First, we’ll start with the summary data, which will foreshadow the forecast data.
summary(modelA)
##
## Call:
## tslm(formula = souvTrain ~ trend + season)
##
## Residuals:
## Min 1Q Median 3Q Max
## -12592 -2359 -411 1940 33651
##
## Coefficients:
## Estimate Std. Error t value Pr(>|t|)
## (Intercept) -3065.55 2640.26 -1.161 0.25029
## trend 245.36 34.08 7.199 1.24e-09 ***
## season2 1119.38 3422.06 0.327 0.74474
## season3 4408.84 3422.56 1.288 0.20272
## season4 1462.57 3423.41 0.427 0.67077
## season5 1446.19 3424.60 0.422 0.67434
## season6 1867.98 3426.13 0.545 0.58766
## season7 2988.56 3427.99 0.872 0.38684
## season8 3227.58 3430.19 0.941 0.35058
## season9 3955.56 3432.73 1.152 0.25384
## season10 4821.66 3435.61 1.403 0.16573
## season11 11524.64 3438.82 3.351 0.00141 **
## season12 32469.55 3442.36 9.432 2.19e-13 ***
## ---
## Signif. codes: 0 '***' 0.001 '**' 0.01 '*' 0.05 '.' 0.1 ' ' 1
##
## Residual standard error: 5927 on 59 degrees of freedom
## Multiple R-squared: 0.7903, Adjusted R-squared: 0.7476
## F-statistic: 18.53 on 12 and 59 DF, p-value: 9.435e-16
Model A is relatively weak, with values for all but 2 months not statistically significant and with the model only explaining 75 percent of the variation.
summary(modelB)
##
## Call:
## tslm(formula = log(souvTrain) ~ trend + season)
##
## Residuals:
## Min 1Q Median 3Q Max
## -0.4529 -0.1163 0.0001 0.1005 0.3438
##
## Coefficients:
## Estimate Std. Error t value Pr(>|t|)
## (Intercept) 7.646363 0.084120 90.898 < 2e-16 ***
## trend 0.021120 0.001086 19.449 < 2e-16 ***
## season2 0.282015 0.109028 2.587 0.012178 *
## season3 0.694998 0.109044 6.374 3.08e-08 ***
## season4 0.373873 0.109071 3.428 0.001115 **
## season5 0.421710 0.109109 3.865 0.000279 ***
## season6 0.447046 0.109158 4.095 0.000130 ***
## season7 0.583380 0.109217 5.341 1.55e-06 ***
## season8 0.546897 0.109287 5.004 5.37e-06 ***
## season9 0.635565 0.109368 5.811 2.65e-07 ***
## season10 0.729490 0.109460 6.664 9.98e-09 ***
## season11 1.200954 0.109562 10.961 7.38e-16 ***
## season12 1.952202 0.109675 17.800 < 2e-16 ***
## ---
## Signif. codes: 0 '***' 0.001 '**' 0.01 '*' 0.05 '.' 0.1 ' ' 1
##
## Residual standard error: 0.1888 on 59 degrees of freedom
## Multiple R-squared: 0.9424, Adjusted R-squared: 0.9306
## F-statistic: 80.4 on 12 and 59 DF, p-value: < 2.2e-16
In Model B, all months are statistically significant and the R-squared value indicates that 93 percent of the variation is explained.

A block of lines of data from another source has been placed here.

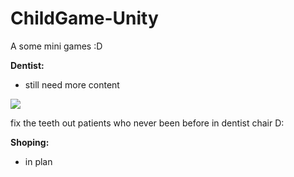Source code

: # ChildGame-Unity

A some mini games :D


**Dentist:**
- still need more content

![](Images/Dentist.png)

fix the teeth out patients who never been before in dentist chair D:

**Shoping:**
- in plan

modelAForecast <- forecast(modelA, h=validLength3)
accuracy(modelAForecast$mean, souvValid)
## ME RMSE MAE MPE MAPE ACF1 Theil's U
## Test set 8251.513 17451.55 10055.28 10.53397 26.66568 0.3206228 0.9075924
modelBForecast <- forecast(modelB, h=validLength3)

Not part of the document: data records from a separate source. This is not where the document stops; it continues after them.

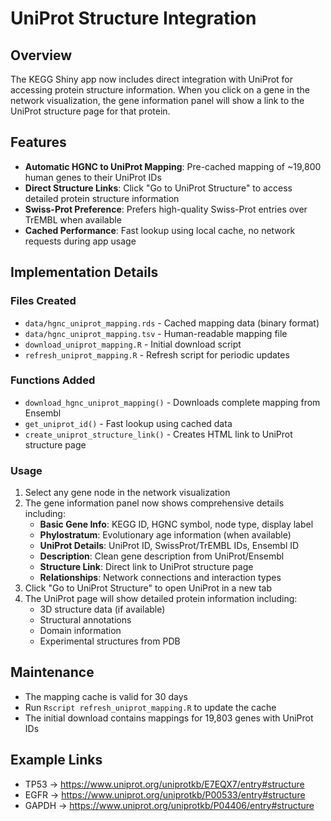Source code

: # UniProt Structure Integration

## Overview
The KEGG Shiny app now includes direct integration with UniProt for accessing protein structure information. When you click on a gene in the network visualization, the gene information panel will show a link to the UniProt structure page for that protein.

## Features
- **Automatic HGNC to UniProt Mapping**: Pre-cached mapping of ~19,800 human genes to their UniProt IDs
- **Direct Structure Links**: Click "Go to UniProt Structure" to access detailed protein structure information
- **Swiss-Prot Preference**: Prefers high-quality Swiss-Prot entries over TrEMBL when available
- **Cached Performance**: Fast lookup using local cache, no network requests during app usage

## Implementation Details

### Files Created
- `data/hgnc_uniprot_mapping.rds` - Cached mapping data (binary format)
- `data/hgnc_uniprot_mapping.tsv` - Human-readable mapping file
- `download_uniprot_mapping.R` - Initial download script
- `refresh_uniprot_mapping.R` - Refresh script for periodic updates

### Functions Added
- `download_hgnc_uniprot_mapping()` - Downloads complete mapping from Ensembl
- `get_uniprot_id()` - Fast lookup using cached data
- `create_uniprot_structure_link()` - Creates HTML link to UniProt structure page

### Usage
1. Select any gene node in the network visualization
2. The gene information panel now shows comprehensive details including:
   - **Basic Gene Info**: KEGG ID, HGNC symbol, node type, display label
   - **Phylostratum**: Evolutionary age information (when available)
   - **UniProt Details**: UniProt ID, SwissProt/TrEMBL IDs, Ensembl ID
   - **Description**: Clean gene description from UniProt/Ensembl
   - **Structure Link**: Direct link to UniProt structure page
   - **Relationships**: Network connections and interaction types
3. Click "Go to UniProt Structure" to open UniProt in a new tab
4. The UniProt page will show detailed protein information including:
   - 3D structure data (if available)
   - Structural annotations
   - Domain information
   - Experimental structures from PDB

## Maintenance
- The mapping cache is valid for 30 days
- Run `Rscript refresh_uniprot_mapping.R` to update the cache
- The initial download contains mappings for 19,803 genes with UniProt IDs

## Example Links
- TP53 → https://www.uniprot.org/uniprotkb/E7EQX7/entry#structure
- EGFR → https://www.uniprot.org/uniprotkb/P00533/entry#structure
- GAPDH → https://www.uniprot.org/uniprotkb/P04406/entry#structure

accuracy(exp(modelBForecast$mean), souvValid)
## ME RMSE MAE MPE MAPE ACF1 Theil's U
## Test set 4824.494 7101.444 5191.669 12.35943 15.5191 0.4245018 0.4610253
In the forecast accuracy measures, we see that Model B has far lower RMSE and MAPE values. That confirms that it’s a better model.

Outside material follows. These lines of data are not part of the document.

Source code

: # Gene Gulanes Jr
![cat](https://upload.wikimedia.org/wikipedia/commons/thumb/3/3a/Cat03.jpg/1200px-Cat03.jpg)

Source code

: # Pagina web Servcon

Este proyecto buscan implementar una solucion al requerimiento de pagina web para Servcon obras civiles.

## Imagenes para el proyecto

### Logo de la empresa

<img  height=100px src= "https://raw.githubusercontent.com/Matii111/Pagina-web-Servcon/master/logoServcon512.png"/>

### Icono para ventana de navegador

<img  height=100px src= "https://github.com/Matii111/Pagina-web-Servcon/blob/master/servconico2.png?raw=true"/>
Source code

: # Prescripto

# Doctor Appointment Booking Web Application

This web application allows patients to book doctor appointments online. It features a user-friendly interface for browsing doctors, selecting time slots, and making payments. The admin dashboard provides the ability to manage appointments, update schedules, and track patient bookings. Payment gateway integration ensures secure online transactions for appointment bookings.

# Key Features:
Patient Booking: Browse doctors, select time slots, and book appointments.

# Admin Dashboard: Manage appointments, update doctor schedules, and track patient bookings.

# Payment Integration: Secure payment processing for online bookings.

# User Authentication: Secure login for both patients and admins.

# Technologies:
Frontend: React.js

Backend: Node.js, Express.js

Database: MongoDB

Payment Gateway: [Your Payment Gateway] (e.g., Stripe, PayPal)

In a well-known paper, Galit Shmueli, a co-author of our textbook, explains the differences between descriptive modeling and explanatory modeling. If our goal switched from descriptive to explanatory, we would be less likely to partition the dataset, since it has diminished statistical power in explanatory modeling. On the other hand, statistical significance of one variable’s effect on another is crucial in explanatory modeling, while it only has a minor effect on predictive power.